“Lara.”
There’s something familiar about her, even though I have no memories of her from childhood. We were just preschoolers when she moved away.
Her big blue eyes narrow, and she stops in front of me, still keeping that purse of hers held tightly to her side. “Da.” Her tone is cutting. She lifts her chin, spreading her free hand and gesturing down her body. “Here I am–as summoned by your family to be your wife,” she says in Russian. “I hope I’m what you expected.”
I blink, careful to keep my expression blank as my brain scrambles to catch up.
Then I put it together. She was told the lie.
For whatever reason, her father didn’t trust her with the truth. Either he doesn’t think she’s capable of playing pretend, or she was actually in love with Brash.
If it’s the latter, I’m out. She can have him. I don’t need to suffer the disdain of a woman who thinks my family would control her future like she’s chattel.
Except even as I think of throwing her back to him, something in me rebels. Not just my protective side although I still would defend her against any man who tried to hurt her. Not just the most competitive part of me that needs to win any contest against Brash. Beyond that, a possessiveness rises up in me that I’ve never felt before.
As I look at the fiery woman glaring at me, I abandon my previous plan to keep this marriage a sham. She belongs to me. We belong together. I’m not sure why I believe that, but it’s something about the way she seems familiar. But not like I knew her before–more like I’ve been waiting my whole life to meet her. I’m turned on by everything about her. Not the least, that she presents a challenge.

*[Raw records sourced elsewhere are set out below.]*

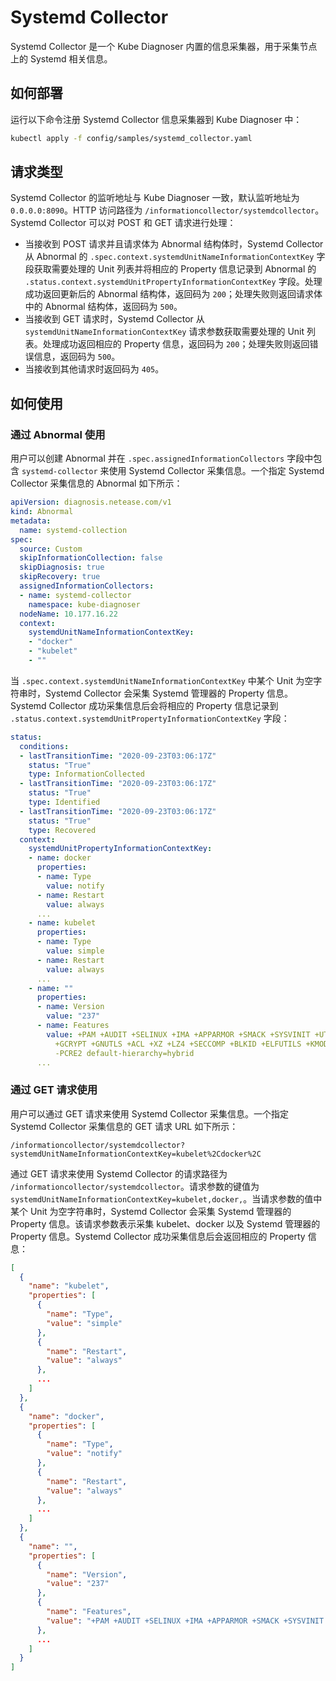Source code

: # Systemd Collector

Systemd Collector 是一个 Kube Diagnoser 内置的信息采集器，用于采集节点上的 Systemd 相关信息。

## 如何部署

运行以下命令注册 Systemd Collector 信息采集器到 Kube Diagnoser 中：

```bash
kubectl apply -f config/samples/systemd_collector.yaml
```

## 请求类型

Systemd Collector 的监听地址与 Kube Diagnoser 一致，默认监听地址为 `0.0.0.0:8090`。HTTP 访问路径为 `/informationcollector/systemdcollector`。Systemd Collector 可以对 POST 和 GET 请求进行处理：

* 当接收到 POST 请求并且请求体为 Abnormal 结构体时，Systemd Collector 从 Abnormal 的 `.spec.context.systemdUnitNameInformationContextKey` 字段获取需要处理的 Unit 列表并将相应的 Property 信息记录到 Abnormal 的 `.status.context.systemdUnitPropertyInformationContextKey` 字段。处理成功返回更新后的 Abnormal 结构体，返回码为 `200`；处理失败则返回请求体中的 Abnormal 结构体，返回码为 `500`。
* 当接收到 GET 请求时，Systemd Collector 从 `systemdUnitNameInformationContextKey` 请求参数获取需要处理的 Unit 列表。处理成功返回相应的 Property 信息，返回码为 `200`；处理失败则返回错误信息，返回码为 `500`。
* 当接收到其他请求时返回码为 `405`。

## 如何使用

### 通过 Abnormal 使用

用户可以创建 Abnormal 并在 `.spec.assignedInformationCollectors` 字段中包含 `systemd-collector` 来使用 Systemd Collector 采集信息。一个指定 Systemd Collector 采集信息的 Abnormal 如下所示：

```yaml
apiVersion: diagnosis.netease.com/v1
kind: Abnormal
metadata:
  name: systemd-collection
spec:
  source: Custom
  skipInformationCollection: false
  skipDiagnosis: true
  skipRecovery: true
  assignedInformationCollectors:
  - name: systemd-collector
    namespace: kube-diagnoser
  nodeName: 10.177.16.22
  context:
    systemdUnitNameInformationContextKey:
    - "docker"
    - "kubelet"
    - ""
```

当 `.spec.context.systemdUnitNameInformationContextKey` 中某个 Unit 为空字符串时，Systemd Collector 会采集 Systemd 管理器的 Property 信息。Systemd Collector 成功采集信息后会将相应的 Property 信息记录到 `.status.context.systemdUnitPropertyInformationContextKey` 字段：

```yaml
status:
  conditions:
  - lastTransitionTime: "2020-09-23T03:06:17Z"
    status: "True"
    type: InformationCollected
  - lastTransitionTime: "2020-09-23T03:06:17Z"
    status: "True"
    type: Identified
  - lastTransitionTime: "2020-09-23T03:06:17Z"
    status: "True"
    type: Recovered
  context:
    systemdUnitPropertyInformationContextKey:
    - name: docker
      properties:
      - name: Type
        value: notify
      - name: Restart
        value: always
      ...
    - name: kubelet
      properties:
      - name: Type
        value: simple
      - name: Restart
        value: always
      ...
    - name: ""
      properties:
      - name: Version
        value: "237"
      - name: Features
        value: +PAM +AUDIT +SELINUX +IMA +APPARMOR +SMACK +SYSVINIT +UTMP +LIBCRYPTSETUP
          +GCRYPT +GNUTLS +ACL +XZ +LZ4 +SECCOMP +BLKID +ELFUTILS +KMOD -IDN2 +IDN
          -PCRE2 default-hierarchy=hybrid
      ...
```

### 通过 GET 请求使用

用户可以通过 GET 请求来使用 Systemd Collector 采集信息。一个指定 Systemd Collector 采集信息的 GET 请求 URL 如下所示：

```
/informationcollector/systemdcollector?systemdUnitNameInformationContextKey=kubelet%2Cdocker%2C
```

通过 GET 请求来使用 Systemd Collector 的请求路径为 `/informationcollector/systemdcollector`。请求参数的键值为 `systemdUnitNameInformationContextKey=kubelet,docker,`。当请求参数的值中某个 Unit 为空字符串时，Systemd Collector 会采集 Systemd 管理器的 Property 信息。该请求参数表示采集 kubelet、docker 以及 Systemd 管理器的 Property 信息。Systemd Collector 成功采集信息后会返回相应的 Property 信息：

```json
[
  {
    "name": "kubelet",
    "properties": [
      {
        "name": "Type",
        "value": "simple"
      },
      {
        "name": "Restart",
        "value": "always"
      },
      ...
    ]
  },
  {
    "name": "docker",
    "properties": [
      {
        "name": "Type",
        "value": "notify"
      },
      {
        "name": "Restart",
        "value": "always"
      },
      ...
    ]
  },
  {
    "name": "",
    "properties": [
      {
        "name": "Version",
        "value": "237"
      },
      {
        "name": "Features",
        "value": "+PAM +AUDIT +SELINUX +IMA +APPARMOR +SMACK +SYSVINIT +UTMP +LIBCRYPTSETUP +GCRYPT +GNUTLS +ACL +XZ +LZ4 +SECCOMP +BLKID +ELFUTILS +KMOD -IDN2 +IDN -PCRE2 default-hierarchy=hybrid"
      },
      ...
    ]
  }
]
```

The fact is, Lara is mine.
She was fake-promised to me, but we’ll be legally wed, and that means I’m the guy–the only guy–who gets to have her.
Is she what I expected? I reply in English, my tone dry. “Not really.”
Her pale skin flushes pink. At least I know she speaks English.
I hold out my hand. “Come. We have a marriage license to pick up.”
Lara
Benjamin Baranov doesn’t look as menacing as my father and most of his associates, but I get the feeling he’s deceptively dangerous. Blond hair falls across his forehead in a casual, beachy style, but his eyes, framed by thick, dark brows, appear ancient in his young face.
Dressed in an expensive suit, he doesn’t look like a college student playing dress-up. He wears it with casual elegance. There’s no outward aggression in his posture, just quiet power in the carriage of his shoulders. Like he rules his kingdom with control and cool, calculated decisions.
I clutch my purse closer to me as the flight attendants follow us to Benjamin’s shiny black SUV with the five giant suitcases that contain all the belongings I could pack in the hour my father gave me before bundling me into the private jet.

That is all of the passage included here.